- Task directions: Repeat nothing but the line containing "Firefox *(latest 2)*" and the lines that follow it, up to and including the last line of the data below.

- Available records:
+===+

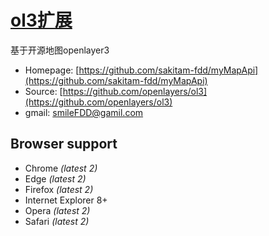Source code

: # [ol3扩展](smileFDD@gmail.com)

基于开源地图openlayer3

* Homepage: [https://github.com/sakitam-fdd/myMapApi](https://github.com/sakitam-fdd/myMapApi)
* Source: [https://github.com/openlayers/ol3](https://github.com/openlayers/ol3)
* gmail: smileFDD@gamil.com

## Browser support

* Chrome *(latest 2)*
* Edge *(latest 2)*
* Firefox *(latest 2)*
* Internet Explorer 8+
* Opera *(latest 2)*
* Safari *(latest 2)*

+===+

- Expected answer:
* Firefox *(latest 2)*
* Internet Explorer 8+
* Opera *(latest 2)*
* Safari *(latest 2)*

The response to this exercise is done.